The economic aspect does not need to be emphasised: real estate and construction support 250-plus industries. If work at real estate sites is allowed to resume with due safety precautions being followed, the economic impact will also be positive.
What also needs to be factored in is the urgent need of completion and maintenance of facilities at real estate projects, like rain water harvesting pits and storm water drains, completion of which will need to be done before the monsoon sets in. Excavations started for basements as also foundation piling needs to be completed and covered, else the rainwater will collect in the same, and we will face bigger challenges as the monsoon progresses. It is in keeping with these ground realities that allowing the site labour to complete these tasks will ensure urban habitat does not collapse in the aftermath of the monsoon.

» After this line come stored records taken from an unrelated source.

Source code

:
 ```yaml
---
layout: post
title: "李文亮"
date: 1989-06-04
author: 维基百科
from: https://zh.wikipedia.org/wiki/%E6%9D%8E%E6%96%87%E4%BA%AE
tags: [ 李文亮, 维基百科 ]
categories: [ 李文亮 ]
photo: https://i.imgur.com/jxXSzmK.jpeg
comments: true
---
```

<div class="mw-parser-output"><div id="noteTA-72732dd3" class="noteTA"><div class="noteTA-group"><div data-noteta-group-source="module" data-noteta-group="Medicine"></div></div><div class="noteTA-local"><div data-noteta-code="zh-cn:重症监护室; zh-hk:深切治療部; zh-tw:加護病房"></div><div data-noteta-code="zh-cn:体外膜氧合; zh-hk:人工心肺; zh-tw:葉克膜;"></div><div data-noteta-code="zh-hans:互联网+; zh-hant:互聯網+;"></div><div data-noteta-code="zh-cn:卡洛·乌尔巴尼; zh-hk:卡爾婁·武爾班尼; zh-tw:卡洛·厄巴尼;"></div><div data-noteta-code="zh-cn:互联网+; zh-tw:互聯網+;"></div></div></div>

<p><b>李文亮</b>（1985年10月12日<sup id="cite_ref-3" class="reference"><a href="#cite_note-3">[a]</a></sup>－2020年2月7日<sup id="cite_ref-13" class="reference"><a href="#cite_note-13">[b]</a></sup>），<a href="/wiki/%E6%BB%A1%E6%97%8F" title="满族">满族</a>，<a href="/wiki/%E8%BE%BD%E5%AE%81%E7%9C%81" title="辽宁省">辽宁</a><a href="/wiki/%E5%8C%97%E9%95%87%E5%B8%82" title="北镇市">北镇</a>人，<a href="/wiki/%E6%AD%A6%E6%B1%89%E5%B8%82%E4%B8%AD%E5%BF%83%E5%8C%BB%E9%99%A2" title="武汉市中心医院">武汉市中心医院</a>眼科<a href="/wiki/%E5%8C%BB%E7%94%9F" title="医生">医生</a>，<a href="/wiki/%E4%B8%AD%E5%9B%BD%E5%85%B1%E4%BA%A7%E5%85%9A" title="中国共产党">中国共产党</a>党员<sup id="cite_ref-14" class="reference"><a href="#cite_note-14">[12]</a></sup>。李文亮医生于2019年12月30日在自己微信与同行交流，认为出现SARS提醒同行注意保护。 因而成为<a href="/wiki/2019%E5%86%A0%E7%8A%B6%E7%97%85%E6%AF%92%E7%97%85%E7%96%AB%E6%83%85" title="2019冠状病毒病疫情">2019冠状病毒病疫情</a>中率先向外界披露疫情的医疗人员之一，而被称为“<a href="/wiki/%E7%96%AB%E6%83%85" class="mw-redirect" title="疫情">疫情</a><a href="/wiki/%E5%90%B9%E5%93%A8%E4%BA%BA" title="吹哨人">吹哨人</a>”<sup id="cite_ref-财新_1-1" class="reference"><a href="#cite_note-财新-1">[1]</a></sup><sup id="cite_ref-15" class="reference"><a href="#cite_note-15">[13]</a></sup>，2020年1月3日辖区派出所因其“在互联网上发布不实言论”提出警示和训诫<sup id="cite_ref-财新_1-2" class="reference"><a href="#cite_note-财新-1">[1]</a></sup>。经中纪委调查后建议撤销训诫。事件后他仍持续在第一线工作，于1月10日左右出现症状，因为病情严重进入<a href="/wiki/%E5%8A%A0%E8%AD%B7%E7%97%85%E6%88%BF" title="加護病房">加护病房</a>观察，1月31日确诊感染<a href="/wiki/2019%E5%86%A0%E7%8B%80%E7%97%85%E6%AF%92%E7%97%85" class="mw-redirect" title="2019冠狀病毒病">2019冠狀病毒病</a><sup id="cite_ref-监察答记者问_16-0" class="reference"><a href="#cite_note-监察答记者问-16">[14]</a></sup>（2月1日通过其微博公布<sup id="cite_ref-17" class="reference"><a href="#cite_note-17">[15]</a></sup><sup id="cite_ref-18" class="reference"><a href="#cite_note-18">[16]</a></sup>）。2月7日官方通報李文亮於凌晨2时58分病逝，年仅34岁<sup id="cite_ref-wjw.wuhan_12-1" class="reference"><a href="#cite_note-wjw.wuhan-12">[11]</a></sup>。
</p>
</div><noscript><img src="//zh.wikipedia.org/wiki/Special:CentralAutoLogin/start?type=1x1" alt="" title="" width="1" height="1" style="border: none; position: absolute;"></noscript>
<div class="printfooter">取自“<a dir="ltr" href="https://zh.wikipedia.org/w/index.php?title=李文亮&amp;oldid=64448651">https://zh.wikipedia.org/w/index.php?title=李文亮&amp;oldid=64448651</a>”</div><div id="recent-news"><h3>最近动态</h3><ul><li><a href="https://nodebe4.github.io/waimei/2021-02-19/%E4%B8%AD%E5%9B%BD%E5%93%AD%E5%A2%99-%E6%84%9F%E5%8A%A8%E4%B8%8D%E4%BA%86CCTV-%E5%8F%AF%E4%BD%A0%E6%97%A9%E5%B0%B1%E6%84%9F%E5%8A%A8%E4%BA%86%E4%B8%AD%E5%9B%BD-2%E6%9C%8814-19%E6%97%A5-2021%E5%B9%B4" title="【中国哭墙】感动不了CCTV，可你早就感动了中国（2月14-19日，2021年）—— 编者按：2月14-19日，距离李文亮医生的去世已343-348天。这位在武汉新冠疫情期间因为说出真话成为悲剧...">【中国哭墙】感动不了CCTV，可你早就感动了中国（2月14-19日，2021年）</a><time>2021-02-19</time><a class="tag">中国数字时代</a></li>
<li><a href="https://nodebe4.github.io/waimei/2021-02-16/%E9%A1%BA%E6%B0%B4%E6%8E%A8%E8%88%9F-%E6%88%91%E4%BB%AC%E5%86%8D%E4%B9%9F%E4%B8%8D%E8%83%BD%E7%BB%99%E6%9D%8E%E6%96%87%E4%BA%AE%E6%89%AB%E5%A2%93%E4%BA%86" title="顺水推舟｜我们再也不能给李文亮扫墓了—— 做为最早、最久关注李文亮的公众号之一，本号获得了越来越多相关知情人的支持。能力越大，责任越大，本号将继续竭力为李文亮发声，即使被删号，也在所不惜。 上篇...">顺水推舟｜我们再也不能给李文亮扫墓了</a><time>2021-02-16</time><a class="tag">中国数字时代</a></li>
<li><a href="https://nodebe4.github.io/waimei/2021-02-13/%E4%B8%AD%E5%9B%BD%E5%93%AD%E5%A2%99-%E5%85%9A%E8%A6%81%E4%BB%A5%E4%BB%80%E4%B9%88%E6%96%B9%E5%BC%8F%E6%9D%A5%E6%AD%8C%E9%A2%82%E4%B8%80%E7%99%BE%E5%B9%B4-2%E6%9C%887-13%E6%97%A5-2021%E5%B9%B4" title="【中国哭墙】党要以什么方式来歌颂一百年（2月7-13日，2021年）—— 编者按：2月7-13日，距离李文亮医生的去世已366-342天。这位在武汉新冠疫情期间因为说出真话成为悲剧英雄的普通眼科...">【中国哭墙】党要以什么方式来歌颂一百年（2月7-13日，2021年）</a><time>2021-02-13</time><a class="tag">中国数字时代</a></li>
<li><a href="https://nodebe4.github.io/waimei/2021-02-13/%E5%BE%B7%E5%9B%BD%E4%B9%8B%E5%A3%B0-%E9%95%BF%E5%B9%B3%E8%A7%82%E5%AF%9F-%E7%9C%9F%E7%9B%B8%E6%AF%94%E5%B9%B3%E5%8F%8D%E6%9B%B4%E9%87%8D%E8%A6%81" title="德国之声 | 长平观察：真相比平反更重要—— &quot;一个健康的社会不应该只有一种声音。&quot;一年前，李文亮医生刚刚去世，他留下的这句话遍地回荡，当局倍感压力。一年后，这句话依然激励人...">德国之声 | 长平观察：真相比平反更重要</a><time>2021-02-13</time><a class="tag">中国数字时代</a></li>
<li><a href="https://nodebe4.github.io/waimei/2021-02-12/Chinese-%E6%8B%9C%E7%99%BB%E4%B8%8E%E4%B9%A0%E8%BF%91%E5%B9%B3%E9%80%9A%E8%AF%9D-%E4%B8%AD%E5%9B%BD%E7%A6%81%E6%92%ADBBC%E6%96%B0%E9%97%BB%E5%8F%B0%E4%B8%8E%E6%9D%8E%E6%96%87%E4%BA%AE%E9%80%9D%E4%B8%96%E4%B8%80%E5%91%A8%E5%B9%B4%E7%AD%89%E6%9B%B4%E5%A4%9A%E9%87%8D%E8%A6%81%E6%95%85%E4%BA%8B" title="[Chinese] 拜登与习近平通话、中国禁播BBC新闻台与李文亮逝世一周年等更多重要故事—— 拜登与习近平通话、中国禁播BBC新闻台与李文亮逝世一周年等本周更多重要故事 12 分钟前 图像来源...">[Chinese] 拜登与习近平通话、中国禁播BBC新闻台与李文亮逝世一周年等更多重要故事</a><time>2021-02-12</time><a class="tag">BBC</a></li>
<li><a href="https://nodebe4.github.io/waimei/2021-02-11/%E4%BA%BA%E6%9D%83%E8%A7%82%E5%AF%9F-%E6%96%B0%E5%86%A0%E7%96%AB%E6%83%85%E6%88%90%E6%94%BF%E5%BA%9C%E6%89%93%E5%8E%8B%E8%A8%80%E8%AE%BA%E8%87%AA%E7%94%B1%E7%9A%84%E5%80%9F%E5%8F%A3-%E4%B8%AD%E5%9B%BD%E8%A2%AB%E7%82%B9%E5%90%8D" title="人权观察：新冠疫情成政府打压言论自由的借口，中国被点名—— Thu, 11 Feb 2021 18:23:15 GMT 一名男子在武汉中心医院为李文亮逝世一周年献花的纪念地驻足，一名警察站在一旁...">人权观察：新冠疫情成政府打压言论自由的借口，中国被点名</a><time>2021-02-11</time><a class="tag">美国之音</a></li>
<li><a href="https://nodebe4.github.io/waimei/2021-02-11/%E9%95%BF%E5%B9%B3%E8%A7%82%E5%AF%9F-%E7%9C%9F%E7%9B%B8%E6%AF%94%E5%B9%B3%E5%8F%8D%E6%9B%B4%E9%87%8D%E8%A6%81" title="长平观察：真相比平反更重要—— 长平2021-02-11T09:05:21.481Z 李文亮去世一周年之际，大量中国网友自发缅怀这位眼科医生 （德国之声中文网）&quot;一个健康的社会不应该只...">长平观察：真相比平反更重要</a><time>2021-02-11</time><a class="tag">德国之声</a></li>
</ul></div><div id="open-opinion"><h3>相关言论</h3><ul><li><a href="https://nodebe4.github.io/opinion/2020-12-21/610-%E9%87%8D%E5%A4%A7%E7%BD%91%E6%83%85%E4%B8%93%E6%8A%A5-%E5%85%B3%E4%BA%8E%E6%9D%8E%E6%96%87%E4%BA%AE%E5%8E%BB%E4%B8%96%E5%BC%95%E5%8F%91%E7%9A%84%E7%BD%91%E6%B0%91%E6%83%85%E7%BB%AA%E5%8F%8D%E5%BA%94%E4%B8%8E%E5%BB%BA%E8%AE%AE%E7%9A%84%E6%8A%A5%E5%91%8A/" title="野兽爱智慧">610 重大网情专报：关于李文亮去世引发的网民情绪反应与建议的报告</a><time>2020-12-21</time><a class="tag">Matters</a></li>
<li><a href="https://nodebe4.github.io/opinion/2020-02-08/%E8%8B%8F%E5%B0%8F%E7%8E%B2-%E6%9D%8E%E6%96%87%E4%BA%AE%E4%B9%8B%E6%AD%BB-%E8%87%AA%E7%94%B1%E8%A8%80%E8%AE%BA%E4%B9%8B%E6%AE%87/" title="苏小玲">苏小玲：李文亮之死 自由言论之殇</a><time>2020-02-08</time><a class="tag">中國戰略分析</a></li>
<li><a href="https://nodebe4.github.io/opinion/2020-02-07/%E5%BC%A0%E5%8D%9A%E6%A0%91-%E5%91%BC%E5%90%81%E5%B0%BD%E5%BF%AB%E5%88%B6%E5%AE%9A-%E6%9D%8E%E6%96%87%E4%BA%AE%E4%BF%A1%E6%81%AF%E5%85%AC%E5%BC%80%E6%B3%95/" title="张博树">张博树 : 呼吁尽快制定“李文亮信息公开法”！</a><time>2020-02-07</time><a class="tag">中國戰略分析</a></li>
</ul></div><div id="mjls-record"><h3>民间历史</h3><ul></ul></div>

As India grapples with the lockdown in an attempt to prevent the COVID-19 pandemic from going out of control, there is a realisation that a total closing down of activities will cripple the nation. Just as emergency services remain functional, there are segments of the economy where ensuring safety through precautions means economic activity can continue. Obviously, with due care as regards to safety and security precautions, keeping the risk and worry factor in mind.
For example, agriculture is important not just as an economic activity, India will need to feed its citizens in months to come. For this, work needs to resume in the fields at present. In keeping with this, we have seen the move to allow agricultural labour to return to work in the fields, so long as they maintain safety precautions like compulsory use of masks and washing of hands at regular intervals. Agriculture is the largest provider of employment in the Indian economy, real estate follows as the second largest.
Given a situation where safety protocols and procedures are followed, as also the urgent need to complete pending work to avoid larger damage, there is every reason to consider allowing site labour to complete on-going tasks.